(Recorded data)
—————

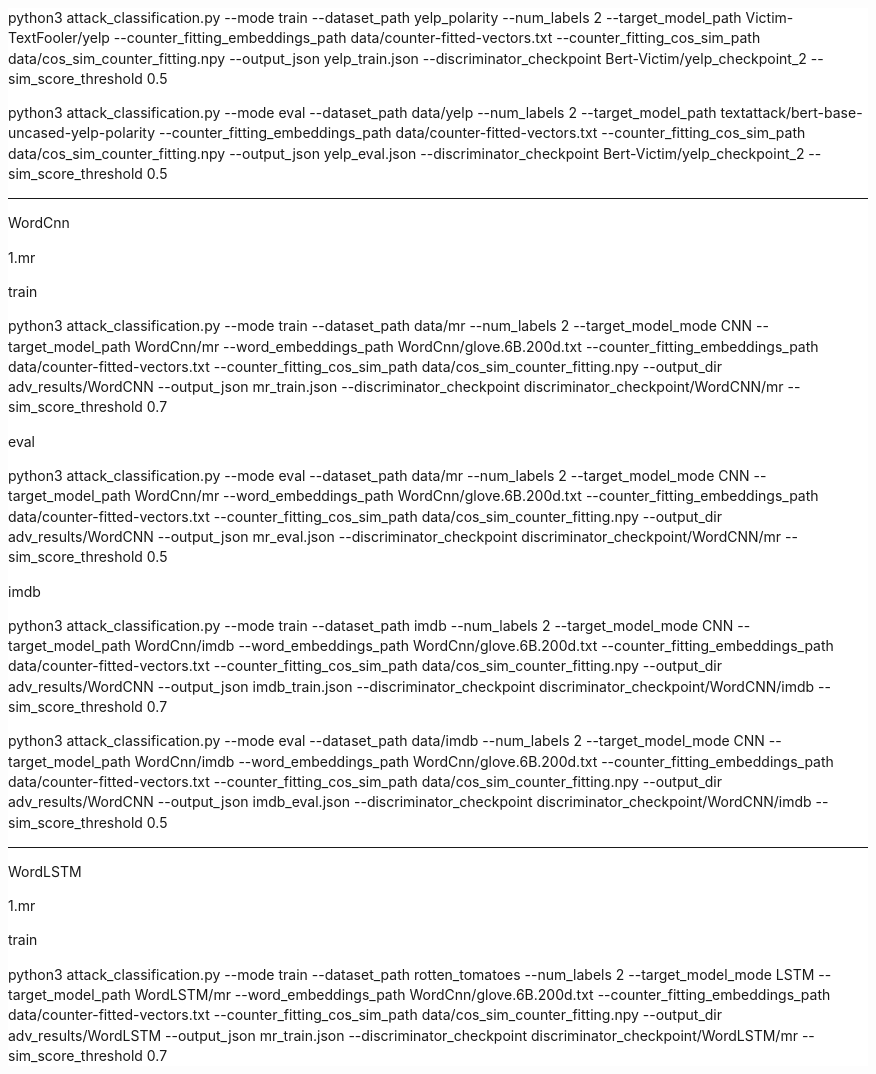 python3 attack_classification.py --mode train --dataset_path yelp_polarity  --num_labels 2 --target_model_path Victim-TextFooler/yelp --counter_fitting_embeddings_path data/counter-fitted-vectors.txt --counter_fitting_cos_sim_path data/cos_sim_counter_fitting.npy --output_json yelp_train.json --discriminator_checkpoint Bert-Victim/yelp_checkpoint_2 --sim_score_threshold 0.5

python3 attack_classification.py --mode eval --dataset_path data/yelp  --num_labels 2 --target_model_path textattack/bert-base-uncased-yelp-polarity --counter_fitting_embeddings_path data/counter-fitted-vectors.txt --counter_fitting_cos_sim_path data/cos_sim_counter_fitting.npy --output_json yelp_eval.json --discriminator_checkpoint Bert-Victim/yelp_checkpoint_2 --sim_score_threshold 0.5

---

WordCnn

1.mr

train

python3 attack_classification.py --mode train --dataset_path data/mr  --num_labels 2 --target_model_mode CNN --target_model_path WordCnn/mr --word_embeddings_path  WordCnn/glove.6B.200d.txt --counter_fitting_embeddings_path data/counter-fitted-vectors.txt --counter_fitting_cos_sim_path data/cos_sim_counter_fitting.npy --output_dir adv_results/WordCNN --output_json mr_train.json --discriminator_checkpoint discriminator_checkpoint/WordCNN/mr --sim_score_threshold 0.7

eval

python3 attack_classification.py --mode eval --dataset_path data/mr  --num_labels 2 --target_model_mode CNN --target_model_path WordCnn/mr --word_embeddings_path  WordCnn/glove.6B.200d.txt --counter_fitting_embeddings_path data/counter-fitted-vectors.txt --counter_fitting_cos_sim_path data/cos_sim_counter_fitting.npy --output_dir adv_results/WordCNN --output_json mr_eval.json --discriminator_checkpoint discriminator_checkpoint/WordCNN/mr --sim_score_threshold 0.5

imdb

python3 attack_classification.py --mode train --dataset_path imdb  --num_labels 2 --target_model_mode CNN --target_model_path WordCnn/imdb --word_embeddings_path  WordCnn/glove.6B.200d.txt --counter_fitting_embeddings_path data/counter-fitted-vectors.txt --counter_fitting_cos_sim_path data/cos_sim_counter_fitting.npy --output_dir adv_results/WordCNN --output_json imdb_train.json --discriminator_checkpoint discriminator_checkpoint/WordCNN/imdb --sim_score_threshold 0.7

python3 attack_classification.py --mode eval --dataset_path data/imdb  --num_labels 2 --target_model_mode CNN --target_model_path WordCnn/imdb --word_embeddings_path  WordCnn/glove.6B.200d.txt --counter_fitting_embeddings_path data/counter-fitted-vectors.txt --counter_fitting_cos_sim_path data/cos_sim_counter_fitting.npy --output_dir adv_results/WordCNN --output_json imdb_eval.json --discriminator_checkpoint discriminator_checkpoint/WordCNN/imdb --sim_score_threshold 0.5

---

WordLSTM

1.mr

train

python3 attack_classification.py --mode train --dataset_path rotten_tomatoes  --num_labels 2 --target_model_mode LSTM --target_model_path WordLSTM/mr --word_embeddings_path  WordCnn/glove.6B.200d.txt --counter_fitting_embeddings_path data/counter-fitted-vectors.txt --counter_fitting_cos_sim_path data/cos_sim_counter_fitting.npy --output_dir adv_results/WordLSTM --output_json mr_train.json --discriminator_checkpoint discriminator_checkpoint/WordLSTM/mr --sim_score_threshold 0.7
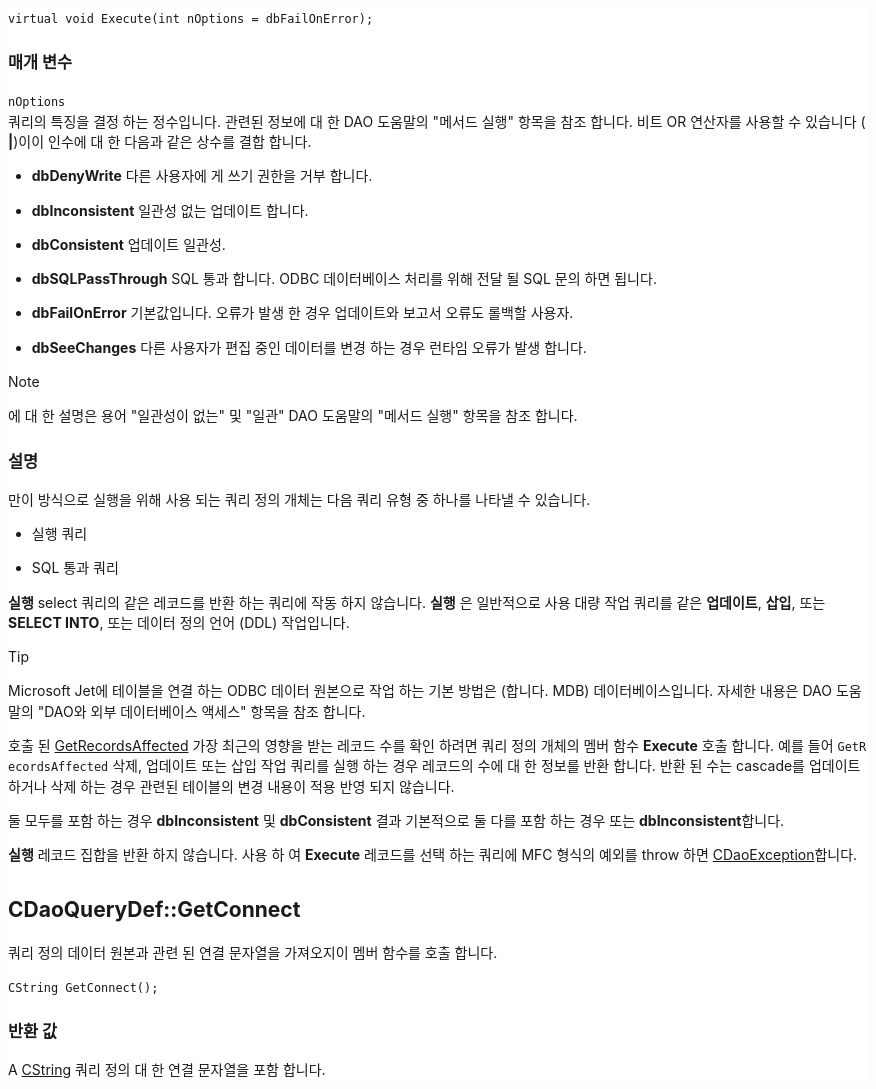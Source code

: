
 ```  
virtual void Execute(int nOptions = dbFailOnError);
```  
  
### <a name="parameters"></a>매개 변수  
 `nOptions`  
 쿼리의 특징을 결정 하는 정수입니다. 관련된 정보에 대 한 DAO 도움말의 "메서드 실행" 항목을 참조 합니다. 비트 OR 연산자를 사용할 수 있습니다 ( **&#124;**)이이 인수에 대 한 다음과 같은 상수를 결합 합니다.  
  
- **dbDenyWrite** 다른 사용자에 게 쓰기 권한을 거부 합니다.  
  
- **dbInconsistent** 일관성 없는 업데이트 합니다.  
  
- **dbConsistent** 업데이트 일관성.  
  
- **dbSQLPassThrough** SQL 통과 합니다. ODBC 데이터베이스 처리를 위해 전달 될 SQL 문의 하면 됩니다.  
  
- **dbFailOnError** 기본값입니다. 오류가 발생 한 경우 업데이트와 보고서 오류도 롤백할 사용자.  
  
- **dbSeeChanges** 다른 사용자가 편집 중인 데이터를 변경 하는 경우 런타임 오류가 발생 합니다.  
  
> [!NOTE]
>  에 대 한 설명은 용어 "일관성이 없는" 및 "일관" DAO 도움말의 "메서드 실행" 항목을 참조 합니다.  
  
### <a name="remarks"></a>설명  
 만이 방식으로 실행을 위해 사용 되는 쿼리 정의 개체는 다음 쿼리 유형 중 하나를 나타낼 수 있습니다.  
  
-   실행 쿼리  
  
-   SQL 통과 쿼리  
  
 **실행** select 쿼리의 같은 레코드를 반환 하는 쿼리에 작동 하지 않습니다. **실행** 은 일반적으로 사용 대량 작업 쿼리를 같은 **업데이트**, **삽입**, 또는 **SELECT INTO**, 또는 데이터 정의 언어 (DDL) 작업입니다.  
  
> [!TIP]
>  Microsoft Jet에 테이블을 연결 하는 ODBC 데이터 원본으로 작업 하는 기본 방법은 (합니다. MDB) 데이터베이스입니다. 자세한 내용은 DAO 도움말의 "DAO와 외부 데이터베이스 액세스" 항목을 참조 합니다.  
  
 호출 된 [GetRecordsAffected](#getrecordsaffected) 가장 최근의 영향을 받는 레코드 수를 확인 하려면 쿼리 정의 개체의 멤버 함수 **Execute** 호출 합니다. 예를 들어 `GetRecordsAffected` 삭제, 업데이트 또는 삽입 작업 쿼리를 실행 하는 경우 레코드의 수에 대 한 정보를 반환 합니다. 반환 된 수는 cascade를 업데이트 하거나 삭제 하는 경우 관련된 테이블의 변경 내용이 적용 반영 되지 않습니다.  
  
 둘 모두를 포함 하는 경우 **dbInconsistent** 및 **dbConsistent** 결과 기본적으로 둘 다를 포함 하는 경우 또는 **dbInconsistent**합니다.  
  
 **실행** 레코드 집합을 반환 하지 않습니다. 사용 하 여 **Execute** 레코드를 선택 하는 쿼리에 MFC 형식의 예외를 throw 하면 [CDaoException](../../mfc/reference/cdaoexception-class.md)합니다.  
  
##  <a name="getconnect"></a>CDaoQueryDef::GetConnect  
 쿼리 정의 데이터 원본과 관련 된 연결 문자열을 가져오지이 멤버 함수를 호출 합니다.  
  
```  
CString GetConnect();
```  
  
### <a name="return-value"></a>반환 값  
 A [CString](../../atl-mfc-shared/reference/cstringt-class.md) 쿼리 정의 대 한 연결 문자열을 포함 합니다.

—————

→ **What you will do**
All of the records should be set down exactly, minus the pictures they hold.

→ **Task result**
 python3 attack_classification.py --mode train --dataset_path yelp_polarity  --num_labels 2 --target_model_path Victim-TextFooler/yelp --counter_fitting_embeddings_path data/counter-fitted-vectors.txt --counter_fitting_cos_sim_path data/cos_sim_counter_fitting.npy --output_json yelp_train.json --discriminator_checkpoint Bert-Victim/yelp_checkpoint_2 --sim_score_threshold 0.5

python3 attack_classification.py --mode eval --dataset_path data/yelp  --num_labels 2 --target_model_path textattack/bert-base-uncased-yelp-polarity --counter_fitting_embeddings_path data/counter-fitted-vectors.txt --counter_fitting_cos_sim_path data/cos_sim_counter_fitting.npy --output_json yelp_eval.json --discriminator_checkpoint Bert-Victim/yelp_checkpoint_2 --sim_score_threshold 0.5

---

WordCnn

1.mr

train

python3 attack_classification.py --mode train --dataset_path data/mr  --num_labels 2 --target_model_mode CNN --target_model_path WordCnn/mr --word_embeddings_path  WordCnn/glove.6B.200d.txt --counter_fitting_embeddings_path data/counter-fitted-vectors.txt --counter_fitting_cos_sim_path data/cos_sim_counter_fitting.npy --output_dir adv_results/WordCNN --output_json mr_train.json --discriminator_checkpoint discriminator_checkpoint/WordCNN/mr --sim_score_threshold 0.7

eval

python3 attack_classification.py --mode eval --dataset_path data/mr  --num_labels 2 --target_model_mode CNN --target_model_path WordCnn/mr --word_embeddings_path  WordCnn/glove.6B.200d.txt --counter_fitting_embeddings_path data/counter-fitted-vectors.txt --counter_fitting_cos_sim_path data/cos_sim_counter_fitting.npy --output_dir adv_results/WordCNN --output_json mr_eval.json --discriminator_checkpoint discriminator_checkpoint/WordCNN/mr --sim_score_threshold 0.5

imdb

python3 attack_classification.py --mode train --dataset_path imdb  --num_labels 2 --target_model_mode CNN --target_model_path WordCnn/imdb --word_embeddings_path  WordCnn/glove.6B.200d.txt --counter_fitting_embeddings_path data/counter-fitted-vectors.txt --counter_fitting_cos_sim_path data/cos_sim_counter_fitting.npy --output_dir adv_results/WordCNN --output_json imdb_train.json --discriminator_checkpoint discriminator_checkpoint/WordCNN/imdb --sim_score_threshold 0.7

python3 attack_classification.py --mode eval --dataset_path data/imdb  --num_labels 2 --target_model_mode CNN --target_model_path WordCnn/imdb --word_embeddings_path  WordCnn/glove.6B.200d.txt --counter_fitting_embeddings_path data/counter-fitted-vectors.txt --counter_fitting_cos_sim_path data/cos_sim_counter_fitting.npy --output_dir adv_results/WordCNN --output_json imdb_eval.json --discriminator_checkpoint discriminator_checkpoint/WordCNN/imdb --sim_score_threshold 0.5

---

WordLSTM

1.mr

train

python3 attack_classification.py --mode train --dataset_path rotten_tomatoes  --num_labels 2 --target_model_mode LSTM --target_model_path WordLSTM/mr --word_embeddings_path  WordCnn/glove.6B.200d.txt --counter_fitting_embeddings_path data/counter-fitted-vectors.txt --counter_fitting_cos_sim_path data/cos_sim_counter_fitting.npy --output_dir adv_results/WordLSTM --output_json mr_train.json --discriminator_checkpoint discriminator_checkpoint/WordLSTM/mr --sim_score_threshold 0.7
Source code

:
 ```  
virtual void Execute(int nOptions = dbFailOnError);
```  
  
### <a name="parameters"></a>매개 변수  
 `nOptions`  
 쿼리의 특징을 결정 하는 정수입니다. 관련된 정보에 대 한 DAO 도움말의 "메서드 실행" 항목을 참조 합니다. 비트 OR 연산자를 사용할 수 있습니다 ( **&#124;**)이이 인수에 대 한 다음과 같은 상수를 결합 합니다.  
  
- **dbDenyWrite** 다른 사용자에 게 쓰기 권한을 거부 합니다.  
  
- **dbInconsistent** 일관성 없는 업데이트 합니다.  
  
- **dbConsistent** 업데이트 일관성.  
  
- **dbSQLPassThrough** SQL 통과 합니다. ODBC 데이터베이스 처리를 위해 전달 될 SQL 문의 하면 됩니다.  
  
- **dbFailOnError** 기본값입니다. 오류가 발생 한 경우 업데이트와 보고서 오류도 롤백할 사용자.  
  
- **dbSeeChanges** 다른 사용자가 편집 중인 데이터를 변경 하는 경우 런타임 오류가 발생 합니다.  
  
> [!NOTE]
>  에 대 한 설명은 용어 "일관성이 없는" 및 "일관" DAO 도움말의 "메서드 실행" 항목을 참조 합니다.  
  
### <a name="remarks"></a>설명  
 만이 방식으로 실행을 위해 사용 되는 쿼리 정의 개체는 다음 쿼리 유형 중 하나를 나타낼 수 있습니다.  
  
-   실행 쿼리  
  
-   SQL 통과 쿼리  
  
 **실행** select 쿼리의 같은 레코드를 반환 하는 쿼리에 작동 하지 않습니다. **실행** 은 일반적으로 사용 대량 작업 쿼리를 같은 **업데이트**, **삽입**, 또는 **SELECT INTO**, 또는 데이터 정의 언어 (DDL) 작업입니다.  
  
> [!TIP]
>  Microsoft Jet에 테이블을 연결 하는 ODBC 데이터 원본으로 작업 하는 기본 방법은 (합니다. MDB) 데이터베이스입니다. 자세한 내용은 DAO 도움말의 "DAO와 외부 데이터베이스 액세스" 항목을 참조 합니다.  
  
 호출 된 [GetRecordsAffected](#getrecordsaffected) 가장 최근의 영향을 받는 레코드 수를 확인 하려면 쿼리 정의 개체의 멤버 함수 **Execute** 호출 합니다. 예를 들어 `GetRecordsAffected` 삭제, 업데이트 또는 삽입 작업 쿼리를 실행 하는 경우 레코드의 수에 대 한 정보를 반환 합니다. 반환 된 수는 cascade를 업데이트 하거나 삭제 하는 경우 관련된 테이블의 변경 내용이 적용 반영 되지 않습니다.  
  
 둘 모두를 포함 하는 경우 **dbInconsistent** 및 **dbConsistent** 결과 기본적으로 둘 다를 포함 하는 경우 또는 **dbInconsistent**합니다.  
  
 **실행** 레코드 집합을 반환 하지 않습니다. 사용 하 여 **Execute** 레코드를 선택 하는 쿼리에 MFC 형식의 예외를 throw 하면 [CDaoException](../../mfc/reference/cdaoexception-class.md)합니다.  
  
##  <a name="getconnect"></a>CDaoQueryDef::GetConnect  
 쿼리 정의 데이터 원본과 관련 된 연결 문자열을 가져오지이 멤버 함수를 호출 합니다.  
  
```  
CString GetConnect();
```  
  
### <a name="return-value"></a>반환 값  
 A [CString](../../atl-mfc-shared/reference/cstringt-class.md) 쿼리 정의 대 한 연결 문자열을 포함 합니다.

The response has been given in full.